My age is showing. Scheme is the only GC'ed language I have used, and
I was forced to learn that. FORTRAN, BASIC, Scheme, Pascal, various
assemblers, C/C++, ...

Those coming to C++ from elsewhere probably try to apply the ideas
they're comfortable with, and find that yes, allocating everything on
the heap does work, but it creates a whole other responsibility
they're not used to bearing. There just aren't many teaching resources
that praise, say, auto allocation over heap allocation; the latter is
usually handled as an advanced version of the former, and hence more
resources go toward helping one deal with the heap -- even when the
better advice would be to avoid it entirely. Of course, "When you need
it, you really need it."


I think what is happening here is something far more significant that
garbage collection. We are in the midst of a battle between what
constitutes good engineering and what does not. There is a trend, for
example, in elementary schools, to teach the kids that, it is not so
important to know the answer to 11x17, but to be able to discuss
cordially with the other students why you got the answer wrong, and in
that discussion, to be able to manage your relationships. Parents who
know that their kids will have no problems with math detest this new
philosophy. Parents who know that their kids struggle with math and
feel that their kids might have an advantage with relationship
management love it. They think, finally, my kid can be batter than
the class genius. Sigh.

The same is happening to programming. I do not believe for a second
that a person who does not exercise the discipline traditionally
required of an engineer will be able to build non-trivial systems of
good integrity. And I do believe that the vast majority of the
engineers who crave GC (in any language) fail to see that, even with
perfect GC, the *mentality* that lead them toward GC in the first place
is will still be present, and therefore, even in a perfectly GCed
system, I would *still* be interested in taking a look at their
concoction. I think it would have been hard for such engineers to
build reliable systems to start with, and that GC, (like XML was for a
while), is the silver-bullet of the moment.

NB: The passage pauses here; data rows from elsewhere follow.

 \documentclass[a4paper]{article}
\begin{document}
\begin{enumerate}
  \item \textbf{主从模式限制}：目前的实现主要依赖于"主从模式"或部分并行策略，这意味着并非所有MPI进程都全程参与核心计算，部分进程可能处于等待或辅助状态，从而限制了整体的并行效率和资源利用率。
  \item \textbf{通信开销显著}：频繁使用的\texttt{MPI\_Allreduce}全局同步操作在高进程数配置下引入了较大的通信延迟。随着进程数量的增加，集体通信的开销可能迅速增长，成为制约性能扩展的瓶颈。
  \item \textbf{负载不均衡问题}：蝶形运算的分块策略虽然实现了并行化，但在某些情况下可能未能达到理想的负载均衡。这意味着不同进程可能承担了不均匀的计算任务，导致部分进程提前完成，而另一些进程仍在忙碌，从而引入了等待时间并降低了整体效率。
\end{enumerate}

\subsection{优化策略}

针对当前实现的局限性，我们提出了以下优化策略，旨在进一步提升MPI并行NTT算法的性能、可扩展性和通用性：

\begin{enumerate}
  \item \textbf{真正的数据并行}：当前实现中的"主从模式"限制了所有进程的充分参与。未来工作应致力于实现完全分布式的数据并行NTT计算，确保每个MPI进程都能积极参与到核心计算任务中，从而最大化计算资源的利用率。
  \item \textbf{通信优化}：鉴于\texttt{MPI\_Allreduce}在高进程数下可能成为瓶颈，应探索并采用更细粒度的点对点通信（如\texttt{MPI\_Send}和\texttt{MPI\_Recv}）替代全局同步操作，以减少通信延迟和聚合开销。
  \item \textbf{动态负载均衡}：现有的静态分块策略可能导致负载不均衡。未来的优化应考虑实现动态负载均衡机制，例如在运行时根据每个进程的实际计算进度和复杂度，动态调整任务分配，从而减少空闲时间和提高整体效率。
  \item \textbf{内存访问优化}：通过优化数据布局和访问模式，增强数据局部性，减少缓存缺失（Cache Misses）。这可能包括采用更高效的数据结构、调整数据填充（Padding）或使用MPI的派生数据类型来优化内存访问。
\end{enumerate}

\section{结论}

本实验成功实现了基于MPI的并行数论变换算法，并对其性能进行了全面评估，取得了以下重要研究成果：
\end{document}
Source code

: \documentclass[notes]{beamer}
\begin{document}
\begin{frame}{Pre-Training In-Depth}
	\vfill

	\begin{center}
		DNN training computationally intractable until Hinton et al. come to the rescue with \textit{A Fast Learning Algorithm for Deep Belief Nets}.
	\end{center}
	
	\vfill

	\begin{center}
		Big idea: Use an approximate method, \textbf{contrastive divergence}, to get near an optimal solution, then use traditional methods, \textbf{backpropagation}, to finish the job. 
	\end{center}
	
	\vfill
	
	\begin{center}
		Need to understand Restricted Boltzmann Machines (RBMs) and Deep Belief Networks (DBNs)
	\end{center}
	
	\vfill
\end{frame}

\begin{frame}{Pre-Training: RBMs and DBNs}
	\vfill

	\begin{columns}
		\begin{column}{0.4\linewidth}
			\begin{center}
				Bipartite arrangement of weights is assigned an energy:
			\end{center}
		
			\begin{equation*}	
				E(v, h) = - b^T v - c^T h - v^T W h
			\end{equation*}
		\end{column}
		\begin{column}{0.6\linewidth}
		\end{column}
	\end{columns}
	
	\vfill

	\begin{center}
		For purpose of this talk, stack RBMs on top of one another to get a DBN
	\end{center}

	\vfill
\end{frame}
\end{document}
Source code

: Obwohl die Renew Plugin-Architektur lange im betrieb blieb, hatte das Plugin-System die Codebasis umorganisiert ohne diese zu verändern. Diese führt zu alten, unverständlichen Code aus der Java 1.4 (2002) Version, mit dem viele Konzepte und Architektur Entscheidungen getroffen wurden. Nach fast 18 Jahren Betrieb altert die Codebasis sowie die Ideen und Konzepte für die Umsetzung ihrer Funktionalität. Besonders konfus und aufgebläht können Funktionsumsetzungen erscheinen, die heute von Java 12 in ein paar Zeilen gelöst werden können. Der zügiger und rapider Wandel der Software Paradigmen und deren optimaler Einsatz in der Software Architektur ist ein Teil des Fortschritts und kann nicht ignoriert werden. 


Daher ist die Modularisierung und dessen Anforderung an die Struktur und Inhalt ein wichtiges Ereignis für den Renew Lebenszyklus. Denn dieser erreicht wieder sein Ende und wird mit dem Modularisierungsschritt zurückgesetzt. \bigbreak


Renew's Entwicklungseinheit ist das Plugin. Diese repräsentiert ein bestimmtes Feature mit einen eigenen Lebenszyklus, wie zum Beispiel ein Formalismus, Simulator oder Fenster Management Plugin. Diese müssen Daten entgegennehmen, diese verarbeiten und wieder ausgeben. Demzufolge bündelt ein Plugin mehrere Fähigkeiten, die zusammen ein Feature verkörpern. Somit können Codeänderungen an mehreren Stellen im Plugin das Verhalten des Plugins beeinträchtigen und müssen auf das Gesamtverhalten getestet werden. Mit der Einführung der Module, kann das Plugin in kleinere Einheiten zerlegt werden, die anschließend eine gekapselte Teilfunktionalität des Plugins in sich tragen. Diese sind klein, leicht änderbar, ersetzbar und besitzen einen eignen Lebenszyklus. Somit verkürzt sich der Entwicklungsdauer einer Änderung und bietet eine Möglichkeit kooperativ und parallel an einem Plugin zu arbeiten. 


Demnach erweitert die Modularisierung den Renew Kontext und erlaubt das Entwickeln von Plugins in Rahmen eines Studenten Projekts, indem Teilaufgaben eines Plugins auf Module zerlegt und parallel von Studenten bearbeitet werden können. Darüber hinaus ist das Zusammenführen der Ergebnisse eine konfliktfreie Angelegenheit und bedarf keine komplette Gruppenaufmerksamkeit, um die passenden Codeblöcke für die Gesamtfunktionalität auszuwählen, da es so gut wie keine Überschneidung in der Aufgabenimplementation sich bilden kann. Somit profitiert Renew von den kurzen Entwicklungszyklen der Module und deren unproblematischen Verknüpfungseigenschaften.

To use an analogy, electrical engineers will note the strong parallel
between what is going on in the software industry and what happened in
the early days of EE. When Laplace transforms came to be regarded as a
tool for managing complex linear circuits, there was a class war (no
pun intended) that erupted . Some engineers thought transforms were
too complex and wanted to use trigonometric "phasors", as trigonometry
was "easy". Others regarded the transforms as "fundamental" and
resisted. In the end, the transforms, which require a higher
mathematical ability, won out, and today, no professor anywhere would
dare teach trigonometric phasors as a proper technique. What happened
to the pro-phasor engineers? They are not engineers anymore. The
power of the transform method for building large, correct, reliable,
robust, predictable,...all of the attributes you would want in a good
system...eventually muscled out the phasor mentality.

I am not sure that this is how things will play out in software
engineering. As mentioned, the material cost of a bad software is
zero. If a software engineer speculates about something, tries it and
is wrong, nothing burns. Nothing explodes. There is no recall from
distributing a defective product. Redistribution of a "corrected"
version is relatively painless. The barrier to entry is lower. Want
to do linear systems? Study college level calculus, complex analysis,
appreciation of eignenfunctions. Want make a scripted web page? Make
a trip to the local bookstore and sit tight for 21 days.

So the question is not really whether GC *can* be useful. Of course,
it can be useful. Goto's can be useful. The question is whether GC
will help those who already do not create well-engineered systems in
C++ do so (that is still a goal right?), and whether adding GC will be
a detriment to those who already create well-engineered systems in C++.